## Provided records:
___
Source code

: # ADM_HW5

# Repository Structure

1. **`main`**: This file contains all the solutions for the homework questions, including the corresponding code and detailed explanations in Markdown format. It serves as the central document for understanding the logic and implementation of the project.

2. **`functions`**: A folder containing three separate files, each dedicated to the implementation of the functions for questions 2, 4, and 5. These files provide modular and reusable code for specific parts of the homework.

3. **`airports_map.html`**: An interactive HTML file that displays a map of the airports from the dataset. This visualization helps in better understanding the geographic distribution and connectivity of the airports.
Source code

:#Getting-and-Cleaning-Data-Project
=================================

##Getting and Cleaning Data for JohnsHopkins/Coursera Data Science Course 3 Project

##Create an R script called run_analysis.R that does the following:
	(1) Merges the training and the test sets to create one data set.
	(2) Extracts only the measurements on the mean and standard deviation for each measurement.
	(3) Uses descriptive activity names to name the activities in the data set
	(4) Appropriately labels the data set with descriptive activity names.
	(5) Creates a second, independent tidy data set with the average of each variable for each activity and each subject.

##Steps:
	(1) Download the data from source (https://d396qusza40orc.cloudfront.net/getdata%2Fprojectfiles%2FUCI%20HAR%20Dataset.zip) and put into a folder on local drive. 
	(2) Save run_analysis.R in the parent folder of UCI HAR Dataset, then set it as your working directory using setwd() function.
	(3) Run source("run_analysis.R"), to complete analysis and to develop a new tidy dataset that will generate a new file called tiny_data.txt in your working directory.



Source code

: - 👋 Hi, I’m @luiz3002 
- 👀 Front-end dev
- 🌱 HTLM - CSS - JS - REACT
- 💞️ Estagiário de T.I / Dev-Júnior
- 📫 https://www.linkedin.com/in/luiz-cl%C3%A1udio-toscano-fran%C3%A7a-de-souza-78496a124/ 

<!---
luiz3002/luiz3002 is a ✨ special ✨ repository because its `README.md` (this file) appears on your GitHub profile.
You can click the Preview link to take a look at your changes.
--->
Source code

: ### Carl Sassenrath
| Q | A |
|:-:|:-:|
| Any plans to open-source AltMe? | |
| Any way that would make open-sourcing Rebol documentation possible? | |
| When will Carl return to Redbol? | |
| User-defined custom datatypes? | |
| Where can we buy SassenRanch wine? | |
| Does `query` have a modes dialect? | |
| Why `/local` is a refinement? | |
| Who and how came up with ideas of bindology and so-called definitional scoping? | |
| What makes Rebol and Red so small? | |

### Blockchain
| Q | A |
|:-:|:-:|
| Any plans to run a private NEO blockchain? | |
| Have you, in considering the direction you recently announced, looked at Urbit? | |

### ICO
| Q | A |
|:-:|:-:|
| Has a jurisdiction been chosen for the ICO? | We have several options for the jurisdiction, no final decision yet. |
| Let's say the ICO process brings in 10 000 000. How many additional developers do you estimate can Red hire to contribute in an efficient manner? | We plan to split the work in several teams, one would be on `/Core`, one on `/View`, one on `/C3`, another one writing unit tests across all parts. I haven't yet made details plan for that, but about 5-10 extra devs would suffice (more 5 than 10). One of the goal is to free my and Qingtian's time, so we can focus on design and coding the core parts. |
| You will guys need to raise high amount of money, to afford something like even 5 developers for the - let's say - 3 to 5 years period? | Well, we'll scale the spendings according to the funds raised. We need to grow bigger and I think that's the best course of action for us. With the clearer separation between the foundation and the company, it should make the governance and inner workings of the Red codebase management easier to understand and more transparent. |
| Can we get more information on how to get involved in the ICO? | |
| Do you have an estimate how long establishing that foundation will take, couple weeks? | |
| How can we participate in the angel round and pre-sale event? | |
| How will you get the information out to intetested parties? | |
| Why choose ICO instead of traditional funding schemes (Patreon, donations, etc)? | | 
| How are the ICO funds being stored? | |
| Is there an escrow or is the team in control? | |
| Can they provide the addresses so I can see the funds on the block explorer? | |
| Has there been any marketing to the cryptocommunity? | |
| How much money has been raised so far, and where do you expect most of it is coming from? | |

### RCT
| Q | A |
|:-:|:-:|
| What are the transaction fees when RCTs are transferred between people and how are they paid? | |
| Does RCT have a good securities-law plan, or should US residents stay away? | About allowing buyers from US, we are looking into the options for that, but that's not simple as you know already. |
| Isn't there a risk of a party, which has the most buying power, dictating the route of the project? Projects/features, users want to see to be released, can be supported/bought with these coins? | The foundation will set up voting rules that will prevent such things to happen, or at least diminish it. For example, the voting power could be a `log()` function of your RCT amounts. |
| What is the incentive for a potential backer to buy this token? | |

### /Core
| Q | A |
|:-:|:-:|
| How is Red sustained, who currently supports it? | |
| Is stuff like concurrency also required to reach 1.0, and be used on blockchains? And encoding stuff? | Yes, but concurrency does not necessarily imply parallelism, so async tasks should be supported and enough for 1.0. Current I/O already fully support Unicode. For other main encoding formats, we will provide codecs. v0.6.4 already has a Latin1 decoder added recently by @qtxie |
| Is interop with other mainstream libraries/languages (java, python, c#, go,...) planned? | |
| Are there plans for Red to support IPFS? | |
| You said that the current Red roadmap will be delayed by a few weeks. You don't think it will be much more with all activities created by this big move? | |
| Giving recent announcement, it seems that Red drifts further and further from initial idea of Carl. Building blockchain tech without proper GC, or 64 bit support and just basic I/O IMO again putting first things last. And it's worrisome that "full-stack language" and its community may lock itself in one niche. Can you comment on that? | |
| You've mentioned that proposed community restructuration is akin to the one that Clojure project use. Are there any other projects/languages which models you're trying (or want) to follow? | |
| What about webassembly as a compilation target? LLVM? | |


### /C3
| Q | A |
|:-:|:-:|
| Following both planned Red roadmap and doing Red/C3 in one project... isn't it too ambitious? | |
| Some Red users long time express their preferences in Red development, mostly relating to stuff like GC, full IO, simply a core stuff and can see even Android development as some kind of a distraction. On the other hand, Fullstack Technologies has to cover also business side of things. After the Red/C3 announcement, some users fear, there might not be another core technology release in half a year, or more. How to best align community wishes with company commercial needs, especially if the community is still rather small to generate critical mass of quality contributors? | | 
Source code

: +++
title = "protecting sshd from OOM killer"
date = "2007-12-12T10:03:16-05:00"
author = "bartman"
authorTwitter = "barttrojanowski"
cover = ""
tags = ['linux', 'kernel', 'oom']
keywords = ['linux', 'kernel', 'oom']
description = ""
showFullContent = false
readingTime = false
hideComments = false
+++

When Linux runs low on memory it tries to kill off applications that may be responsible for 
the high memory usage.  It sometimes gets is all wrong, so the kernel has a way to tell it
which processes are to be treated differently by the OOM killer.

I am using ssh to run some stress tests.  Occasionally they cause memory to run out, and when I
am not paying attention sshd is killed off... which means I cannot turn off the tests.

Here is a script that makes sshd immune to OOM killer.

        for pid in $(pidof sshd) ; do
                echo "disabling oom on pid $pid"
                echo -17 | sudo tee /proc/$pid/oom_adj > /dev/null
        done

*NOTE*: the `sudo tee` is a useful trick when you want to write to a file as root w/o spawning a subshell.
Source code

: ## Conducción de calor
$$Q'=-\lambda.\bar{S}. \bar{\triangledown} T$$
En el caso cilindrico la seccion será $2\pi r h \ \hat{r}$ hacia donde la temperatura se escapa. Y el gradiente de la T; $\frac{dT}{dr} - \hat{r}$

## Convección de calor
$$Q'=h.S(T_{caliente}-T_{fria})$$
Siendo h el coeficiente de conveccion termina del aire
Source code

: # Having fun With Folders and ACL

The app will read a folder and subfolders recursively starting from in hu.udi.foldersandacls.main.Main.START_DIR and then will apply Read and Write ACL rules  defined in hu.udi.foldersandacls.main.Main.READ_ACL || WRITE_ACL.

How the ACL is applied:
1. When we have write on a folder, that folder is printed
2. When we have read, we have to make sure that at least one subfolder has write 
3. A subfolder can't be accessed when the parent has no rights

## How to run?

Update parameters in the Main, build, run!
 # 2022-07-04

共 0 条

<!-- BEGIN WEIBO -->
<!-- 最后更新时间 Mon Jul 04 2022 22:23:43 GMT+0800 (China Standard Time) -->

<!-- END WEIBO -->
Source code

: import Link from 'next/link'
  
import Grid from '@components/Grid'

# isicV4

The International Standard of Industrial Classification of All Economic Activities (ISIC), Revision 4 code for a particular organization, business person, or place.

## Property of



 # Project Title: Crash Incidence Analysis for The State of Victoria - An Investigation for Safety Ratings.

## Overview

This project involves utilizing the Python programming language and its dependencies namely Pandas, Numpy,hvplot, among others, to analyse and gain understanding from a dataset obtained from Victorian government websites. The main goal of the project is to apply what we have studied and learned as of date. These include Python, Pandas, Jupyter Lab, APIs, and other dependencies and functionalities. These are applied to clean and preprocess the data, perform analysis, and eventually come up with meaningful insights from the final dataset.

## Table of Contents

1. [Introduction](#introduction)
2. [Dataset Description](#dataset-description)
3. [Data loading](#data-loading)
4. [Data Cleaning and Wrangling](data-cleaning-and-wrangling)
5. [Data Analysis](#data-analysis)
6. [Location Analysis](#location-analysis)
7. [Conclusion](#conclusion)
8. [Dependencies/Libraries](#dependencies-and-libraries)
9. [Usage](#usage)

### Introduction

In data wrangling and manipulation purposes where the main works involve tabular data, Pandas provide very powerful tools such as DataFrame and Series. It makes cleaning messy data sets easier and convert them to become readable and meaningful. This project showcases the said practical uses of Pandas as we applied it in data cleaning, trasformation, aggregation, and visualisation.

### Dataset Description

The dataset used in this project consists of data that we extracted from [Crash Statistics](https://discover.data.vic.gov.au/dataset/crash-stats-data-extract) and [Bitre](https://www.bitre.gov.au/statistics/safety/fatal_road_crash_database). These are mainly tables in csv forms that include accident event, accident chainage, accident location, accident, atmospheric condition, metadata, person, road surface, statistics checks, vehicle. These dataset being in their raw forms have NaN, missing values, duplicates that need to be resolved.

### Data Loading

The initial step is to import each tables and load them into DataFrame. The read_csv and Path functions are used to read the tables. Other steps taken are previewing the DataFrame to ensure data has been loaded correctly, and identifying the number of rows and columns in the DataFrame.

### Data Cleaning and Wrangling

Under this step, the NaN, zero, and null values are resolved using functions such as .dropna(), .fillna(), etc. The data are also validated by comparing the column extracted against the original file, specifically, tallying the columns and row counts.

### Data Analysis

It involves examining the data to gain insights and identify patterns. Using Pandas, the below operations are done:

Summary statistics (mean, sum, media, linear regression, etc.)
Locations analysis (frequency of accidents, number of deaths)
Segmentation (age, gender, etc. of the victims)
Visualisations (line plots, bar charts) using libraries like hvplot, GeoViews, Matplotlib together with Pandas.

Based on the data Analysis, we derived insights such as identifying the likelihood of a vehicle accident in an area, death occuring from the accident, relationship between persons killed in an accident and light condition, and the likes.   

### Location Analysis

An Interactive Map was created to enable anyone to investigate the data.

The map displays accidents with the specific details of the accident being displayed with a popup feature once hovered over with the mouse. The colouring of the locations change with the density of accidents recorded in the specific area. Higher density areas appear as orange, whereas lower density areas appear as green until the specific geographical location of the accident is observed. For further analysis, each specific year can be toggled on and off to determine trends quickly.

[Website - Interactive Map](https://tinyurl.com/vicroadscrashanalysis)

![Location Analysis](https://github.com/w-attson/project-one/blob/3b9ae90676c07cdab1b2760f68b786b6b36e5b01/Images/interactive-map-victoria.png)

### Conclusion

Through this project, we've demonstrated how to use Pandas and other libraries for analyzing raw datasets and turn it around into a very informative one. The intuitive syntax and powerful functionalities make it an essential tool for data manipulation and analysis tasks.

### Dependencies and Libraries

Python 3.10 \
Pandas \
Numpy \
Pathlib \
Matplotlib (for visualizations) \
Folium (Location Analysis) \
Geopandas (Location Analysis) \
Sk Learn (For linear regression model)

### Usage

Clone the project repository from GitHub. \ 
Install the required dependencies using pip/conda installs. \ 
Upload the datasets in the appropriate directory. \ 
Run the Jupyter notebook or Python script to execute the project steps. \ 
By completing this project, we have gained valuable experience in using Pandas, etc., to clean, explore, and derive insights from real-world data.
___
## About this exercise:
Go through the entries and copy every line with "local".

## Final answer:
	(1) Download the data from source (https://d396qusza40orc.cloudfront.net/getdata%2Fprojectfiles%2FUCI%20HAR%20Dataset.zip) and put into a folder on local drive. 
| Why `/local` is a refinement? | |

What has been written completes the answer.